How Reliable are Studies on Corporal Punishment?
- It depends on how the study is designed
- Baumrind also points out that even when the study is well designed, the problem remains that many of these studies are cross-sectional rather than longitudinal. Cross-sectional studies look at samples of people now, say 5-8 year olds, 9-12 year olds, and 13-16 year olds, and try to draw conclusions about how children develop over time. They assume that the 13-16 year olds used to be just like the 9-12 year olds, and they used to be just like the 5-8 year olds. While faster, this kind of study is likely more problematic, as the 16 year olds today grew up in different homes, times, and attitudes about parenting than most 5 year olds today. Thus, a better design is to study the same group of children when they are 5-8, again when they are 9-12, and again when they are 13-16.
- Gershoff acknowledged this, but again pointed out that the research we have, even if flawed, is all we have to go on. Her conclusions are based on the available research.
- It depends on who participates
- As noted above, parents reported on their own behavior in most studies of corporal punishment. While this means some abusive parents might have minimized their actions, Baumrind points out that this means too that findings will be convoluted because those who administer the spankings are likely to see the need for spankings. In other words, a parent who uses corporal punishment to respond to a child’s aggression may report high levels of aggression in order to justify the continued need for spanking. Or, parents who use excessive corporal punishment minimize their use to normal levels, and report continued aggression from the child despite their efforts to end it. Either case would artificially inflate the apparent link between spanking and aggression. Baumrind re-computed some of Gershoff’s findings, examining differences between the findings of longitudinal versus cross-sectional studies, separating studies she believed were really about abuse from studies of what she believed were really about non-abusive parenting, and studies that use parent and teacher reports versus parent reports only. She found all of Gershoff’s statistical results shrank.
- Gershoff responded to this by noting that parental awareness of the legal obligations of psychologists to report child abuse, as well as simple feelings of shame, together create a kind of “Don’t Ask: Don’t Tell” policy in parenting research. Thus, clearly distinguishing between abusive and non-abusive parents will always be difficult.
- It depends on how the conclusions are stated
- Baumrind also points out these findings are really correlational. While it may be that corporal punishment leads to increased aggression, it is also possible that increased child aggression leads to increased corporal punishment (as some studies have shown) or that some third factor causes both parental use of corporal punishment and childhood aggression.

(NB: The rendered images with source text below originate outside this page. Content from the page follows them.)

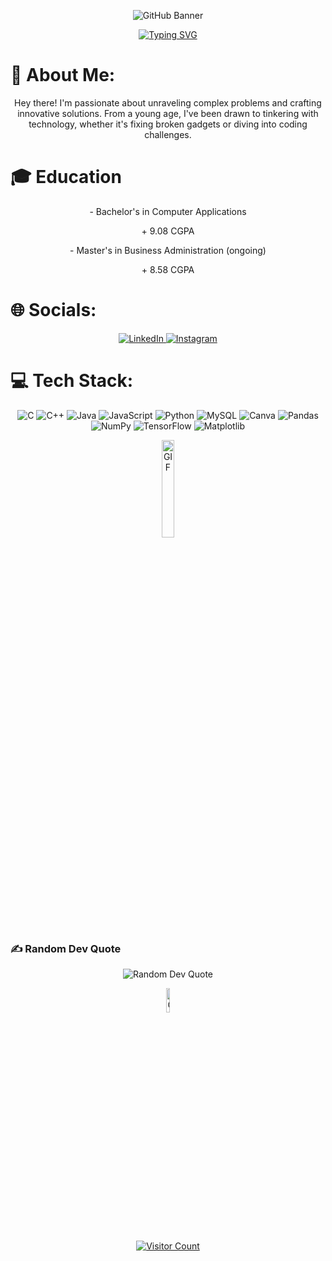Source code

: <p align="center">
  <img src="https://github.com/dakshtyagi0002/dakshtyagi0002/assets/166803695/3fdd6e20-539c-4d85-8a95-b9dd5e564e82" alt="GitHub Banner">
</p>

<p align="center">
  <a href="https://git.io/typing-svg">
    <img src="https://readme-typing-svg.herokuapp.com?font=Special+Elite&size=35&duration=3000&pause=500&color=FFFFFF&background=00000017&center=true&vCenter=true&multiline=true&random=false&width=1000&height=110&lines=Hey!+My+name+is+Daksh!;Welcome+to+my+GitHub+Profile!" alt="Typing SVG">
  </a>
</p>

# 💫 About Me:
<p align="center">Hey there! I'm passionate about unraveling complex problems and crafting innovative solutions. From a young age, I've been drawn to tinkering with technology, whether it's fixing broken gadgets or diving into coding challenges.</p>

# 🎓 Education
<p align="center">- Bachelor's in Computer Applications</p>
<p align="center">+ 9.08 CGPA</p>
<p align="center">- Master's in Business Administration (ongoing)</p>
<p align="center">+ 8.58 CGPA</p>

# 🌐 Socials:
<p align="center">
  <a href="https://linkedin.com/in/daksh-tyagi">
    <img src="https://img.shields.io/badge/LinkedIn-%230077B5.svg?logo=linkedin&logoColor=white" alt="LinkedIn">
  </a>
  <a href="https://instagram.com/dakshtyagi0002">
    <img src="https://img.shields.io/badge/Instagram-%23E4405F.svg?logo=Instagram&logoColor=white" alt="Instagram">
  </a>
</p>

# 💻 Tech Stack:
<p align="center">
  <img src="https://img.shields.io/badge/c-%2300599C.svg?style=flat&logo=c&logoColor=white" alt="C">
  <img src="https://img.shields.io/badge/c++-%2300599C.svg?style=flat&logo=c%2B%2B&logoColor=white" alt="C++">
  <img src="https://img.shields.io/badge/java-%23ED8B00.svg?style=flat&logo=openjdk&logoColor=white" alt="Java">
  <img src="https://img.shields.io/badge/javascript-%23323330.svg?style=flat&logo=javascript&logoColor=%23F7DF1E" alt="JavaScript">
  <img src="https://img.shields.io/badge/python-3670A0?style=flat&logo=python&logoColor=ffdd54" alt="Python">
  <img src="https://img.shields.io/badge/mysql-%2300000f.svg?style=flat&logo=mysql&logoColor=white" alt="MySQL">
  <img src="https://img.shields.io/badge/Canva-%2300C4CC.svg?style=flat&logo=Canva&logoColor=white" alt="Canva">
  <img src="https://img.shields.io/badge/pandas-%23150458.svg?style=flat&logo=pandas&logoColor=white" alt="Pandas">
  <img src="https://img.shields.io/badge/numpy-%23013243.svg?style=flat&logo=numpy&logoColor=white" alt="NumPy">
  <img src="https://img.shields.io/badge/TensorFlow-%23FF6F00.svg?style=flat&logo=TensorFlow&logoColor=white" alt="TensorFlow">
  <img src="https://img.shields.io/badge/Matplotlib-%23ffffff.svg?style=flat&logo=Matplotlib&logoColor=black" alt="Matplotlib">
</p>

<p align="center">
  <img src="https://media.giphy.com/media/du3J3cXyzhj75IOgvA/giphy.gif" width="20%" alt="GIF">
</p>

### ✍️ Random Dev Quote
<p align="center">
  <img src="https://quotes-github-readme.vercel.app/api?type=horizontal&theme=radical" alt="Random Dev Quote">
</p>

<p align="center">
  <img src="https://media.giphy.com/media/XRnbDusSE2cBG/giphy.gif" width="10%" alt="GIF">
</p>

<p align="center">
  <a href="https://visitcount.itsvg.in/api?id=dakshtyagi0002&icon=0&color=0">
    <img src="https://visitcount.itsvg.in/api?id=dakshtyagi0002&icon=0&color=0" alt="Visitor Count">
  </a>
</p>

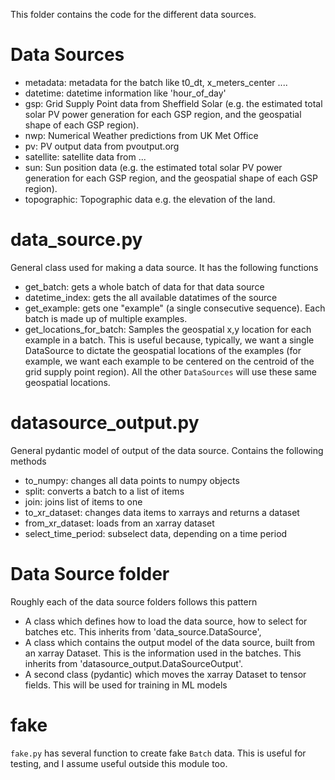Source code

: This folder contains the code for the different data sources.

# Data Sources
- metadata: metadata for the batch like t0_dt, x_meters_center ....
- datetime: datetime information like 'hour_of_day'
- gsp: Grid Supply Point data from Sheffield Solar (e.g. the estimated total solar PV power generation for each
GSP region, and the geospatial shape of each GSP region).
- nwp: Numerical Weather predictions from UK Met Office
- pv: PV output data from pvoutput.org
- satellite: satellite data from ...
- sun: Sun position data (e.g. the estimated total solar PV power generation for each GSP region,
and the geospatial shape of each GSP region).
- topographic: Topographic data e.g. the elevation of the land.

# data_source.py

General class used for making a data source. It has the following functions
- get_batch: gets a whole batch of data for that data source
- datetime_index: gets the all available datatimes of the source
- get_example: gets one "example" (a single consecutive sequence). Each batch is made up of multiple examples.
- get_locations_for_batch: Samples the geospatial x,y location for each example in a batch. This is useful because,
 typically, we want a single DataSource to dictate the geospatial locations of the examples (for example,
 we want each example to be centered on the centroid of the grid supply point region). All the other
 `DataSources` will use these same geospatial locations.


# datasource_output.py

General pydantic model of output of the data source. Contains the following methods
- to_numpy: changes all data points to numpy objects
- split: converts a batch to a list of items
- join: joins list of items to one
- to_xr_dataset: changes data items to xarrays and returns a dataset
- from_xr_dataset: loads from an xarray dataset
- select_time_period: subselect data, depending on a time period

# <X> Data Source folder

Roughly each of the data source folders follows this pattern
- A class which defines how to load the data source, how to select for batches etc. This inherits from 'data_source.DataSource',
- A class which contains the output model of the data source, built from an xarray Dataset. This is the information used in the batches.
This inherits from 'datasource_output.DataSourceOutput'.
- A second class (pydantic) which moves the xarray Dataset to tensor fields. This will be used for training in ML models


# fake

`fake.py` has several function to create fake `Batch` data. This is useful for testing,
and I assume useful outside this module too.
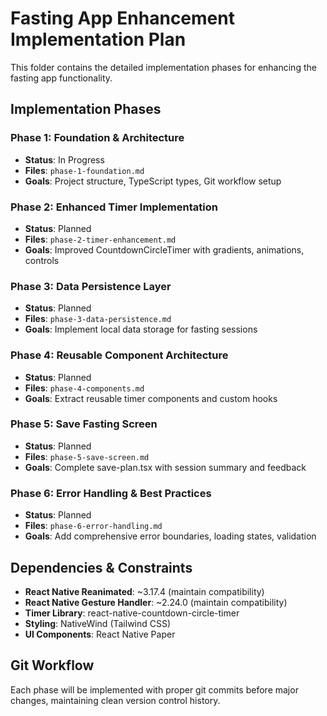 # Fasting App Enhancement Implementation Plan

This folder contains the detailed implementation phases for enhancing the fasting app functionality.

## Implementation Phases

### Phase 1: Foundation & Architecture
- **Status**: In Progress
- **Files**: `phase-1-foundation.md`
- **Goals**: Project structure, TypeScript types, Git workflow setup

### Phase 2: Enhanced Timer Implementation
- **Status**: Planned
- **Files**: `phase-2-timer-enhancement.md`
- **Goals**: Improved CountdownCircleTimer with gradients, animations, controls

### Phase 3: Data Persistence Layer
- **Status**: Planned
- **Files**: `phase-3-data-persistence.md`
- **Goals**: Implement local data storage for fasting sessions

### Phase 4: Reusable Component Architecture
- **Status**: Planned
- **Files**: `phase-4-components.md`
- **Goals**: Extract reusable timer components and custom hooks

### Phase 5: Save Fasting Screen
- **Status**: Planned
- **Files**: `phase-5-save-screen.md`
- **Goals**: Complete save-plan.tsx with session summary and feedback

### Phase 6: Error Handling & Best Practices
- **Status**: Planned
- **Files**: `phase-6-error-handling.md`
- **Goals**: Add comprehensive error boundaries, loading states, validation

## Dependencies & Constraints

- **React Native Reanimated**: ~3.17.4 (maintain compatibility)
- **React Native Gesture Handler**: ~2.24.0 (maintain compatibility)
- **Timer Library**: react-native-countdown-circle-timer
- **Styling**: NativeWind (Tailwind CSS)
- **UI Components**: React Native Paper

## Git Workflow

Each phase will be implemented with proper git commits before major changes, maintaining clean version control history.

- Gershoff responds by pointing out this is a double-edged sword. Suppose that results had shown that spanking children was associated with a decrease in aggression. While it may be that corporal punishment leads to decreased aggression, it is also technically possible that decreased aggression in children leads parents to spank (perhaps parents spank because the children are not aggressive enough?) or that some third factor stimulates aggression in parents while repressing it in children. No one would seriously entertain such hypothesis. Gershoff offers that arguing that parental actions actually may not impact children’s actions, especially when parents act with the desire to change children’s actions, seems equally silly.
- While Gershoff does not offer this point, it seems reasonable to me to offer that correlational research also does not tell us what to do. While it may be equally likely that parental spanking causes aggression as that aggression causes parental spanking, children have limited ability to change their environments and behaviors compared to adults. Any intervention that reduces aggression is most likely to be targeted at adults, regardless of the direction of the relationship. Further, even if childhood aggression does cause parental spanking, this does not mean that parental spanking does not cause other problems, or that parental spanking does not make childhood aggression worse.
- Holden goes on to point out that, regardless of the findings above, corporal punishment with children likely does not work because, speaking from a learning standpoint, four criteria would need to be met in order for it to be effective. It is unlikely that parents meet these four criteria, and thus unlikely that spanking works as a physical punishment that changes behaviors in the desired direction:
- It should be immediately after the infraction
- It should occur after every infraction
- The punishment of the first offense should be more severe than the punishment for later offenses
- There should be no warning of the impending punishment (like yelling or warnings of punishment if behavior does not change)
Closing Thoughts on Spanking
Baumrind returns at the end of her response to the “blanket injunction” against spanking, offering the analogy of a horse moving. At a walk, the horse’s feet strike the ground slowly and independently, making for a four-beat rhythm. At a trot, the horse moves in a different way, making a two-beat rhythm. At a gallop, the horse moves in yet a third way, making for a three-beat rhythm. While these three kinds of movements can be seen as the horse’s speed increases, the three different movements can not be reduced to speed alone without losing something. Similarly, while use of no corporal punishment, use of appropriate of corporal punishment, and use of abusive punishment might be three different points on a continuum, that does not mean all three are reducible to one variable, such as frequency for example. As a result, a blanket injunction for all parents against corporal punishment, based on the fact that some parents physically abuse, is unreasonable. It is like suggesting that no one should drink alcohol, based on the fact that some people drink excessively.
Gershoff, at the end of her reply, returns to this point as well. She notes that the possibility of a link between corporal punishment and abuse means that corporal punishment, as a parenting technique, must be held to a higher level. While it may not be harmful when used in a non-abusive manner by 94% of parents, as Baumrind believes, that does not mean that it is helpful. Given that violence against adults, animals, and criminals to change their behavior is illegal, Gershoff questions why violence against children to change their behavior should be socially sanctioned, especially without clear and compelling evidence that it results in desirable outcomes.